As business models cross media is conceptualised as coexisting
forms of bundling and unbundling. The thesis refines the idea of COPE
(Create Once Play Everywhere). The term is instead divided into different
coexisting media circulation patterns with different premises of ownership,
control and openness: CAP or Create and Play (full ownership and control),
DAL or Distribute And Link (traffic ownership but not control of context),
FAD or Fetch And Distribute (no control of content neither ownership nor
context), and OAP or Open And Play (voluntary openness to free coproduction
and circulation). The thesis especially points to radical conceptual
changes around Fetch and Play-patterns, also called data piracy.
As work (processes and skills) different interests are bound in a
cross media conceptualisation that consists of multiskilled producers, project
management, network collaboration (between users and employees), and
innovation. The thesis identifies different alliances that dominate the way in
which cross media is evolving: Efficiency, career, profession, and innovation.

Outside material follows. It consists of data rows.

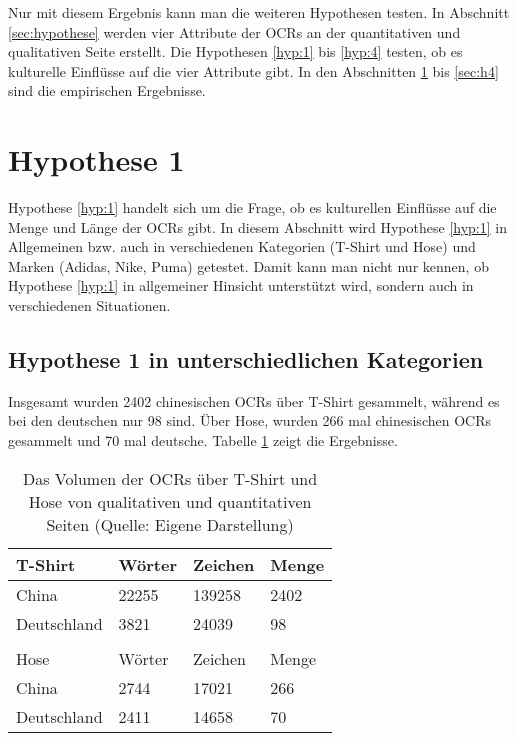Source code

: Nur mit diesem Ergebnis kann man die weiteren Hypothesen testen. In Abschnitt \ref{sec:hypothese} werden vier Attribute der \ac{OCRs} an der quantitativen und qualitativen Seite erstellt. Die Hypothesen \ref{hyp:1} bis \ref{hyp:4} testen, ob es kulturelle Einflüsse auf die vier Attribute gibt. In den Abschnitten \ref{sec:h1} bis \ref{sec:h4} sind die empirischen Ergebnisse.
\section{Hypothese 1} \label{sec:h1}
Hypothese \ref{hyp:1} handelt sich um die Frage, ob es kulturellen Einflüsse auf die Menge und Länge der \ac{OCRs} gibt. In diesem Abschnitt wird Hypothese \ref{hyp:1} in Allgemeinen \ac{bzw.} auch in verschiedenen Kategorien (T-Shirt und Hose) und Marken (Adidas, Nike, Puma) getestet. Damit kann man nicht nur kennen, ob Hypothese \ref{hyp:1} in allgemeiner Hinsicht unterstützt wird, sondern auch in verschiedenen Situationen.
\subsection{Hypothese 1 in unterschiedlichen Kategorien}
Insgesamt wurden 2402 chinesischen \ac{OCRs} über T-Shirt gesammelt, während es bei den deutschen nur 98 sind. Über Hose, wurden 266 mal chinesischen \ac{OCRs} gesammelt und 70 mal deutsche. Tabelle \ref{tab:volumenTshirtHose} zeigt die Ergebnisse.
\begin{table}[htb]
\centering
\begin{tabular}{|llll|}
\hline
\multicolumn{1}{|l|}{T-Shirt}     & \multicolumn{1}{l|}{Wörter} & \multicolumn{1}{l|}{Zeichen} & Menge \\ \hline
\multicolumn{1}{|l|}{China}       & \multicolumn{1}{l|}{22255}  & \multicolumn{1}{l|}{139258}  & 2402   \\ \hline
\multicolumn{1}{|l|}{Deutschland} & \multicolumn{1}{l|}{3821}   & \multicolumn{1}{l|}{24039}   & 98     \\ \hline
                                  &                             &                              &        \\ \hline
\multicolumn{1}{|l|}{Hose}        & \multicolumn{1}{l|}{Wörter} & \multicolumn{1}{l|}{Zeichen} & Menge \\ \hline
\multicolumn{1}{|l|}{China}       & \multicolumn{1}{l|}{2744}   & \multicolumn{1}{l|}{17021}   & 266   \\ \hline
\multicolumn{1}{|l|}{Deutschland} & \multicolumn{1}{l|}{2411}   & \multicolumn{1}{l|}{14658}   & 70     \\ \hline
\end{tabular}
\caption[Das Volumen der OCRs über T-Shirt und Hose von qualitativen und quantitativen Seiten]{Das Volumen der \ac{OCRs} über T-Shirt und Hose von qualitativen und quantitativen Seiten (Quelle: Eigene Darstellung)}
\label{tab:volumenTshirtHose}
\end{table}


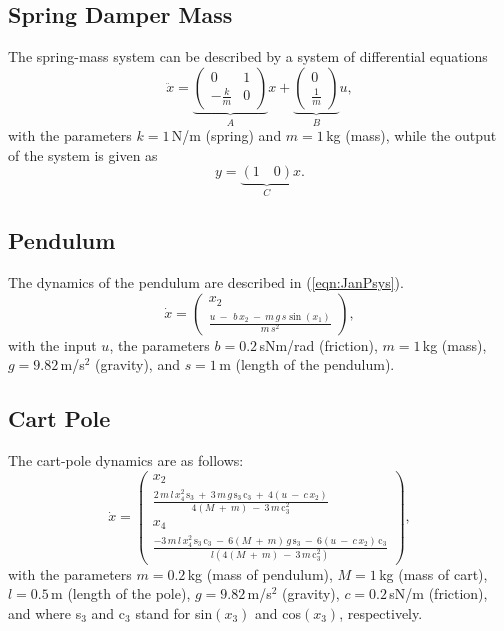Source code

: \documentclass[letterpaper, 10 pt, conference]{ieeeconf}  %
\begin{document}
\subsection{Spring Damper Mass}
The spring-mass system can be described by a system of differential equations
\begin{equation}\label{eqn:JanSMsys}
	\ddot{x}=
	\underbrace{
		\left( {\begin{array}{cc}
			0 &1\\
			-\frac{k}{m} &0\end{array} } \right)}_{A}x + 
	\underbrace{
		\left( {\begin{array}{cc}
		0\\
		\frac{1}{m}\end{array} } \right)}_{B}u,
\end{equation}
with the parameters $k=1$\,N/m (spring) and $m=1$\,kg (mass),
while the output of the system is given as
\begin{equation}\label{eqn:JanSMoutput}
	y=
	\underbrace{
		(1\quad 0)}_{C}x.
\end{equation}
\subsection{Pendulum}
The dynamics of the pendulum are described in (\ref{eqn:JanPsys}).
\begin{equation}\label{eqn:JanPsys}
\dot{x}=
	\left( {\begin{array}{cc}
		x_2\\
		\tfrac{u \: - \: \,b\,x_2 \: - \: m\,g\,s\sin(x_1)}{m\,s^2}\end{array} } \right),
\end{equation}
with the input $u$, the parameters $b=0.2$\,sNm/rad (friction), $m=1$\,kg (mass), $g=9.82$\,m/s$^2$ (gravity), and $s=1$\,m (length of the pendulum).
\subsection{Cart Pole}
The cart-pole dynamics are as follows:
\begin{equation}\label{eqn:JanCPsys}
\dot{x}=
\left( {\begin{array}{cc}
	x_2\\
	\frac{2\,m\,l\,x_4^2\,\text{s}_3 \: + \: 3\,m\,g\,\text{s}_3\,\text{c}_3 \: + \: 4(u \: - \: c\,x_2)}{4(M \: + \: m) \: - \: 3\,m\,\text{c}_3^2}\\
	x_4\\
	\frac{-3\,m\,l\,x_4^2\,\text{s}_3\,\text{c}_3 \: - \: 6(M \: + \: m)\,g\,\text{s}_3 \: - \: 6(u \: - \: c\,x_2)\,\text{c}_3}{l(4(M \: + \: m) \: - \: 3\,m\,\text{c}_3^2)}\end{array} } \right),
\end{equation}
with the parameters $m=0.2$\,kg (mass of pendulum),  $M=1$\,kg (mass of cart), $l=0.5$\,m (length of the pole), $g=9.82$\,m/s$^2$ (gravity), $c=0.2$\,sN/m (friction), and where s$_3$ and c$_3$ stand for sin$(x_3)$ and cos$(x_3)$, respectively.
\end{document}
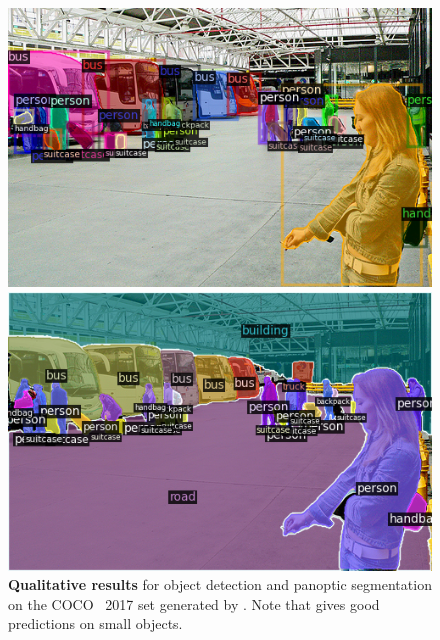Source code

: \begin{figure}[!b]
\begin{minipage}{1\linewidth}
\begin{minipage}[b]{.24\linewidth}
    \includegraphics[width=\linewidth]{vis/success/val_965_det.png}
    \end{minipage}
    \begin{minipage}[b]{.24\linewidth}
    \includegraphics[width=\linewidth]{vis/success/val_965_pan.png}
    \end{minipage}
    
    \end{minipage}
    
    \caption{\textbf{Qualitative results} for object detection and panoptic segmentation on the COCO~\citep{lin2014mscoco} 2017 \val set generated by \ours. Note that \ours gives good predictions on small objects.}
    \label{fig:vis}
    \end{figure}
    
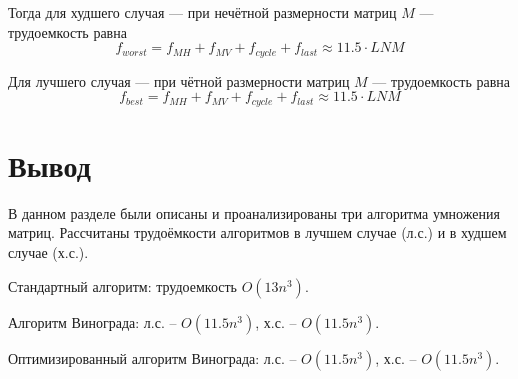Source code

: Тогда для худшего случая --- при нечётной размерности матриц $M$ --- трудоемкость равна
\begin{equation}
	\label{for:bad_impr}
	f_{worst} = f_{MH} + f_{MV} + f_{cycle} + f_{last} \approx 11.5 \cdot LNM
\end{equation}

Для лучшего случая --- при чётной размерности матриц $M$ --- трудоемкость равна 
\begin{equation}
	\label{for:good_impr}
	f_{best} = f_{MH} + f_{MV} + f_{cycle} + f_{last} \approx 11.5 \cdot LNM
\end{equation}


\section*{Вывод}
В данном разделе были описаны и проанализированы три алгоритма умножения матриц. Рассчитаны трудоёмкости алгоритмов в лучшем случае (л.с.) и в худшем случае (х.с.).

Стандартный алгоритм: трудоемкость $O(13n^{3})$.

Алгоритм Винограда: л.с. -- $O(11.5n^{3})$,  х.с. --  $O(11.5n^{3})$.

Оптимизированный алгоритм Винограда: л.с. -- $O(11.5n^{3})$,  х.с. -- $O(11.5n^{3})$.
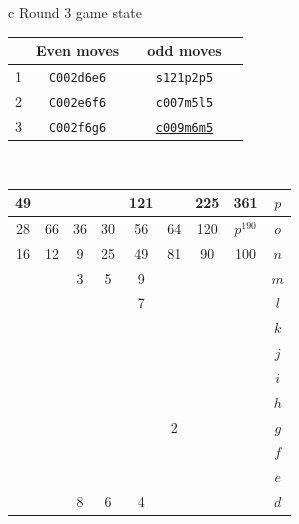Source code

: \documentclass[12pt]{article}
\begin{document}
{\small{
\begin{tabular}{c}
Round 3 game state \\
\begin{tabular}{r|cc|cc}
& Even moves &     & odd moves &  \\    \hline  
1   &  {\tt C002d6e6} & \quad &  {\tt s121p2p5} & \quad \\
2   &  {\tt C002e6f6} & \quad &  {\tt c007m5l5} & \quad \\
3   &  {\tt C002f6g6} & \quad &  \underline{\tt c009m6m5} & \quad \\
\end{tabular}
\\
\begin{tabular}{|c|c|c|c|c|c|c|c||c} \hline
\squadfill{\,}49 & \quad & \quad & \quad & \squadfill{\,}121 & \quad & \squadfill{\,}225 & \squadfill{\,}361 & $p$ \\ \hline
\squadfill{\,}28 & \squadfill{\,}66 & \trianglepafill{\,}36 & \trianglepafill{\,}30 & \trianglepafill{\,}56 & \trianglepafill{\,}64 & \squadfill{\,}120 & \rhombusfill{\,}$p^{190}$ & $o$ \\ \hline
\trianglepafill{\,}16 & \trianglepafill{\,}12 & \circletfill{\,}9 & \circletfill{\,}25 & \circletfill{\,}49 & \circletfill{\,}81 & \trianglepafill{\,}90 & \trianglepafill{\,}100 & $n$ \\ \hline
\quad & \quad & \circletfill{\,}3 & \circletfill{\,}5 & \circletfill{\,}9 & \quad & \quad & \quad & $m$ \\ \hline
\quad & \quad & \quad & \quad & \circletfill{\,}7 & \quad & \quad & \quad & $l$ \\ \hline
\quad & \quad & \quad & \quad & \quad & \quad & \quad & \quad & $k$ \\ \hline
\quad & \quad & \quad & \quad & \quad & \quad & \quad & \quad & $j$ \\ \hline
\quad & \quad & \quad & \quad & \quad & \quad & \quad & \quad & $i$ \\ \hline
\quad & \quad & \quad & \quad & \quad & \quad & \quad & \quad & $h$ \\ \hline
\quad & \quad & \quad & \quad & \quad & \circlet{\,}2 & \quad & \quad & $g$ \\ \hline
\quad & \quad & \quad & \quad & \quad & \quad & \quad & \quad & $f$ \\ \hline
\quad & \quad & \quad & \quad & \quad & \quad & \quad & \quad & $e$ \\ \hline
\quad & \quad & \circlet{\,}8 & \circlet{\,}6 & \circlet{\,}4 & \quad & \quad & \quad & $d$ \\ \hline

\end{tabular}
\end{tabular}}}
\end{document}
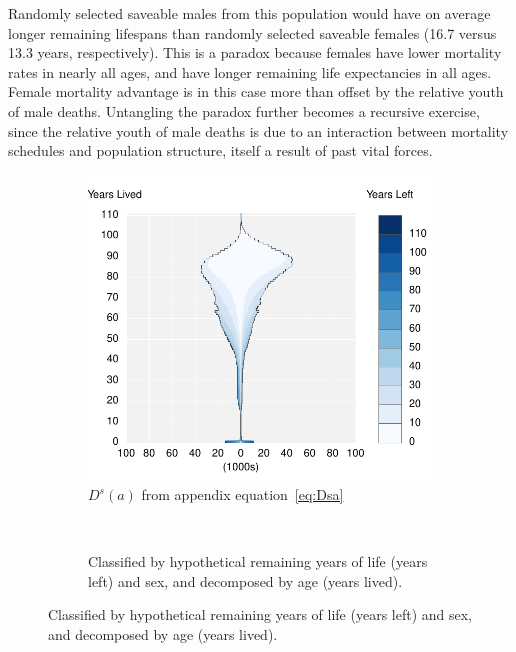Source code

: \documentclass{article}
\begin{document}
Randomly
selected saveable males from this population would have on average longer
remaining lifespans than randomly selected saveable females (16.7 versus 13.3 years,
respectively). This is a paradox because females have lower mortality rates in
nearly all ages, and have longer remaining life expectancies in all ages. Female
mortality advantage is in this case more than offset by the relative youth of
male deaths. Untangling the paradox further becomes a recursive exercise,
since the relative youth of male deaths is due to an interaction between
mortality schedules and population structure, itself a result of past
vital forces.

\begin{figure}
\centering
\caption{Potentially saveable lives (deaths) in the US by sex, 2010}
\label{fig:1}
\begin{subfigure}[b]{.48\linewidth}
\centering
	\caption{Classified by age (years lived) and sex, and decomposed
by hypothetical remaining years of life (years left).}
	\label{fig:Day}
	\includegraphics[scale=.55]{Figures/Deathsxy10.pdf}	
	\caption*{$D^s(a)$ from appendix equation~\eqref{eq:Dsa}}
\end{subfigure}
~
\begin{subfigure}[b]{.48\linewidth}
\centering
    \caption{Classified by hypothetical remaining years of life
(years left) and sex, and decomposed by age (years lived).}
	\label{fig:Dya}

\end{subfigure}
\end{figure}
\end{document}
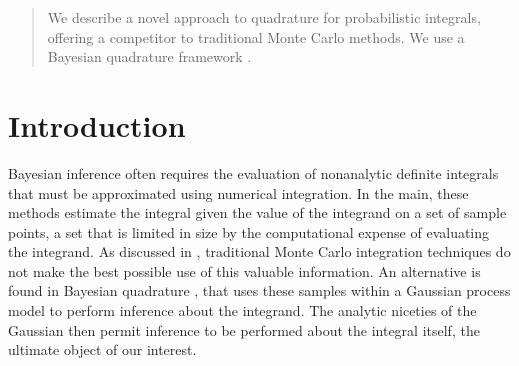 \documentclass{article}
\begin{document}
 


\begin{abstract} 
We describe a novel approach to quadrature for probabilistic integrals, offering a competitor to traditional Monte Carlo methods. We use a Bayesian quadrature framework \citep{BZHermiteQuadrature,BZMonteCarlo}.
\end{abstract} 

\section{Introduction}

Bayesian inference often requires the evaluation of nonanalytic
definite integrals that must be approximated using numerical
integration.  In the main, these methods estimate the integral given
the value of the integrand on a set of sample points, a set that is limited in size by the computational expense of evaluating the integrand.
As discussed in \citep{MCUnsound}, traditional Monte Carlo
integration techniques do not make the best possible use of this valuable information. An alternative is found in Bayesian quadrature \citep{BZHermiteQuadrature}, that uses these samples within a Gaussian process model to perform inference about the integrand. The analytic niceties of the Gaussian then permit inference to be performed about the integral itself, the ultimate object of our interest.
\end{document}
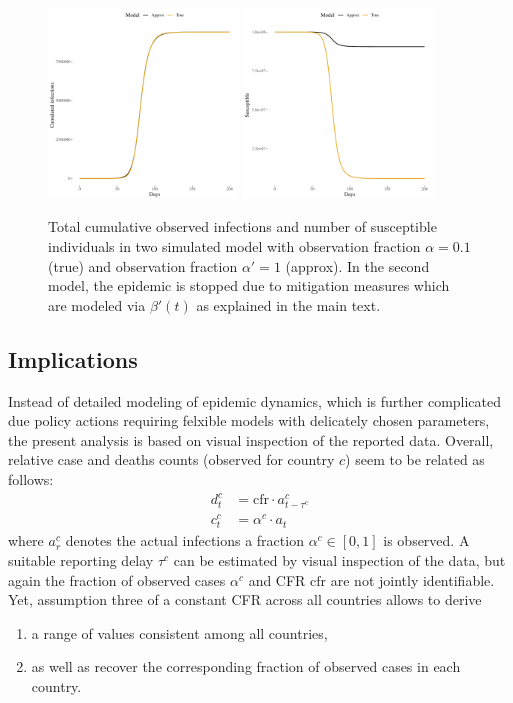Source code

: \documentclass[fullpage,a4paper]{article}
\begin{document}
\begin{figure}
  \includegraphics[width=0.45\textwidth]{../figs/approx_infect.pdf}
  \includegraphics[width=0.45\textwidth]{../figs/approx_suscept.pdf}
  \caption{\label{fig:SIRapprox} Total cumulative observed infections
    and number of susceptible individuals in two simulated model with
    observation fraction $\alpha = 0.1$ (true) and observation
    fraction $\alpha' = 1$ (approx). In the second model, the epidemic
    is stopped due to mitigation measures which are modeled via
    $\beta'(t)$ as explained in the main text.}
\end{figure}

\subsection{Implications}

Instead of detailed modeling of epidemic dynamics, which is further
complicated due policy actions requiring felxible models with
delicately chosen parameters, the present analysis is based on visual
inspection of the reported data. Overall, relative case and deaths
counts (observed for country $c$) seem to be related as follows:
\begin{align*}
  d^c_t &= \mathrm{cfr} \cdot a^c_{t - {\tau^c}} \\
  c^c_t &= \alpha^c \cdot a_t
\end{align*}
where $a^c_r$ denotes the actual infections a fraction $\alpha^c \in
[0, 1]$ is observed. A suitable reporting delay $\tau^c$ can be
estimated by visual inspection of the data, but again the fraction of
observed cases $\alpha^c$ and CFR $\mathrm{cfr}$ are not jointly
identifiable. Yet, assumption three of a constant CFR across all
countries allows to derive
\begin{enumerate}
\item a range of values consistent among all countries,
\item as well as recover the corresponding fraction of observed cases
  in each country.
\end{enumerate}
\end{document}
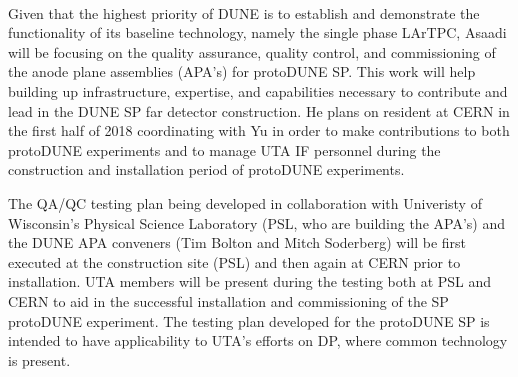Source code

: ~\label{sec:proto-dune-sp-apa}

Given that the highest priority of DUNE is to establish and demonstrate the functionality of its baseline technology, namely the single phase LArTPC, Asaadi will be focusing on the quality assurance, quality control, and commissioning of the anode plane assemblies (APA's) for protoDUNE SP. This work will help building up infrastructure, expertise, and capabilities necessary to contribute and lead in the DUNE SP far detector construction.  He plans on resident at CERN in the first half of 2018 coordinating with Yu in order to make contributions to both protoDUNE experiments and to manage UTA IF personnel during the construction and installation period of protoDUNE experiments. 

The QA/QC testing plan being developed in collaboration with Univeristy of Wisconsin's Physical Science Laboratory (PSL, who are building the APA's) and the DUNE APA conveners (Tim Bolton and Mitch Soderberg) will be first executed at the construction site (PSL) and then again at CERN prior to installation. UTA members will be present during the testing both at PSL and CERN to aid in the successful installation and commissioning of the SP protoDUNE experiment. The testing plan developed for the protoDUNE SP is intended to have applicability to UTA's efforts on DP, where common technology is present. 
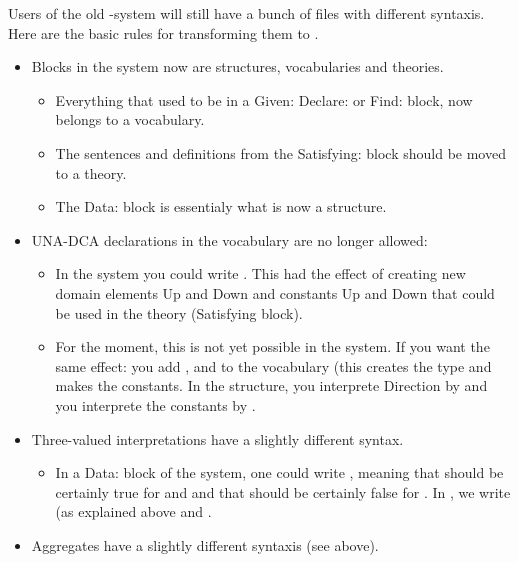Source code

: Users of the old \idptwo-system will still have a bunch of files with different syntaxis. Here are the basic rules for transforming them to \idpthree.
\begin{itemize}
	\item Blocks in the \idptwo system now are structures, vocabularies and theories.
		\begin{itemize}
			\item Everything that used to be in a Given: Declare: or Find: block, now belongs to a vocabulary.
			\item The sentences and definitions from the Satisfying: block should be moved to a theory.
			\item The Data: block is essentialy what is now a structure.
		\end{itemize}
	\item UNA-DCA declarations in the vocabulary are no longer allowed:
		\begin{itemize}
			\item In the \idptwo system you could write . This had the effect of creating new domain elements Up and Down and constants Up and Down that could be used in the theory (Satisfying block).
			\item For the moment, this is not yet possible in the \idpthree system. If you want the same effect: you add ,  and  to the vocabulary (this creates the type and makes the constants. In the structure, you interprete Direction by  and you interprete the constants by .
		\end{itemize}
	\item Three-valued interpretations have a slightly different syntax.
		\begin{itemize}
			\item In a Data: block of the \idptwo system, one could write , meaning that  should be certainly true for  and  and that  should be certainly false for . In \idpthree, we write (as explained above  and .
		\end{itemize}
	\item Aggregates have a slightly different syntaxis (see above).


\end{itemize}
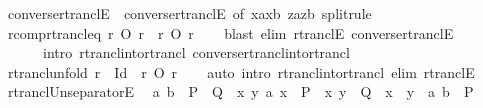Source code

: \begin{isabellebody}
\isamarkupfalse%
\ converse{\isacharunderscore}{\kern0pt}rtranclE{}\ {\isacharequal}{\kern0pt}\ converse{\isacharunderscore}{\kern0pt}rtranclE\ {\isacharbrackleft}{\kern0pt}of\ {\isachardoublequoteopen}{\isacharparenleft}{\kern0pt}xa{\isacharcomma}{\kern0pt}xb{\isacharparenright}{\kern0pt}{\isachardoublequoteclose}\ {\isachardoublequoteopen}{\isacharparenleft}{\kern0pt}za{\isacharcomma}{\kern0pt}zb{\isacharparenright}{\kern0pt}{\isachardoublequoteclose}{\isacharcomma}{\kern0pt}\ split{\isacharunderscore}{\kern0pt}rule{\isacharbrackright}{\kern0pt}\isanewline
\isanewline
{}\isamarkupfalse%
\ r{\isacharunderscore}{\kern0pt}comp{\isacharunderscore}{\kern0pt}rtrancl{\isacharunderscore}{\kern0pt}eq{\isacharcolon}{\kern0pt}\ {\isachardoublequoteopen}r\ O\ r\isactrlsup {\isacharasterisk}{\kern0pt}\ {\isacharequal}{\kern0pt}\ r\isactrlsup {\isacharasterisk}{\kern0pt}\ O\ r{\isachardoublequoteclose}\isanewline
%
\isadelimproof
\ \ %
\endisadelimproof
%
\isatagproof
{}\isamarkupfalse%
\ {\isacharparenleft}{\kern0pt}blast\ elim{\isacharcolon}{\kern0pt}\ rtranclE\ converse{\isacharunderscore}{\kern0pt}rtranclE\isanewline
\ \ \ \ \ \ intro{\isacharcolon}{\kern0pt}\ rtrancl{\isacharunderscore}{\kern0pt}into{\isacharunderscore}{\kern0pt}rtrancl\ converse{\isacharunderscore}{\kern0pt}rtrancl{\isacharunderscore}{\kern0pt}into{\isacharunderscore}{\kern0pt}rtrancl{\isacharparenright}{\kern0pt}%
\endisatagproof
{\isafoldproof}%
%
\isadelimproof
\isanewline
%
\endisadelimproof
\isanewline
{}\isamarkupfalse%
\ rtrancl{\isacharunderscore}{\kern0pt}unfold{\isacharcolon}{\kern0pt}\ {\isachardoublequoteopen}r\isactrlsup {\isacharasterisk}{\kern0pt}\ {\isacharequal}{\kern0pt}\ Id\ {\isasymunion}\ r\isactrlsup {\isacharasterisk}{\kern0pt}\ O\ r{\isachardoublequoteclose}\isanewline
%
\isadelimproof
\ \ %
\endisadelimproof
%
\isatagproof
{}\isamarkupfalse%
\ {\isacharparenleft}{\kern0pt}auto\ intro{\isacharcolon}{\kern0pt}\ rtrancl{\isacharunderscore}{\kern0pt}into{\isacharunderscore}{\kern0pt}rtrancl\ elim{\isacharcolon}{\kern0pt}\ rtranclE{\isacharparenright}{\kern0pt}%
\endisatagproof
{\isafoldproof}%
%
\isadelimproof
\isanewline
%
\endisadelimproof
\isanewline
{}\isamarkupfalse%
\ rtrancl{\isacharunderscore}{\kern0pt}Un{\isacharunderscore}{\kern0pt}separatorE{\isacharcolon}{\kern0pt}\isanewline
\ \ {\isachardoublequoteopen}{\isacharparenleft}{\kern0pt}a{\isacharcomma}{\kern0pt}\ b{\isacharparenright}{\kern0pt}\ {\isasymin}\ {\isacharparenleft}{\kern0pt}P\ {\isasymunion}\ Q{\isacharparenright}{\kern0pt}\isactrlsup {\isacharasterisk}{\kern0pt}\ {\isasymLongrightarrow}\ {\isasymforall}x\ y{\isachardot}{\kern0pt}\ {\isacharparenleft}{\kern0pt}a{\isacharcomma}{\kern0pt}\ x{\isacharparenright}{\kern0pt}\ {\isasymin}\ P\isactrlsup {\isacharasterisk}{\kern0pt}\ {\isasymlongrightarrow}\ {\isacharparenleft}{\kern0pt}x{\isacharcomma}{\kern0pt}\ y{\isacharparenright}{\kern0pt}\ {\isasymin}\ Q\ {\isasymlongrightarrow}\ x\ {\isacharequal}{\kern0pt}\ y\ {\isasymLongrightarrow}\ {\isacharparenleft}{\kern0pt}a{\isacharcomma}{\kern0pt}\ b{\isacharparenright}{\kern0pt}\ {\isasymin}\ P\isactrlsup {\isacharasterisk}{\kern0pt}{\isachardoublequoteclose}\isanewline

\end{isabellebody}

An essential conclusion is that tensions between these alliances result in the
breakdown of boundary objects and crossmedia-supportive initiatives such as
IT-planning systems, project leaders (media conductors and trimedial projects
leaders), coordination meetings, physical layout, and concept description
systems and routines.
As conceptual design, cross media is seen as different kinds of
flow-patterns. The thesis distinguishes between parallel and sequentiel designs
and analyses five underlying patterns of flow: Conceptual, navigational,
versioning, functional, and translative. This way it is not only content that is
being reproduced and reused, it is also to a great extent other binding elements
such as hosts, branding, and jingles.
Overall, the thesis identifies two coexisting patterns across cases,
analytical perspective, and levels of analysis. These are cross media as media
circulation and universe production. Media circulation builds primarily on
unbundling production whereas universe production operates on different
kinds of bundling strategies. The thesis points to how the career alliance
nurtures the conceptual framing of crossmedia as universe production, whereas
the efficiency-alliance nurtures media circulation within the media organisations
own control. Media circulation outside the control of the organisations (FAD)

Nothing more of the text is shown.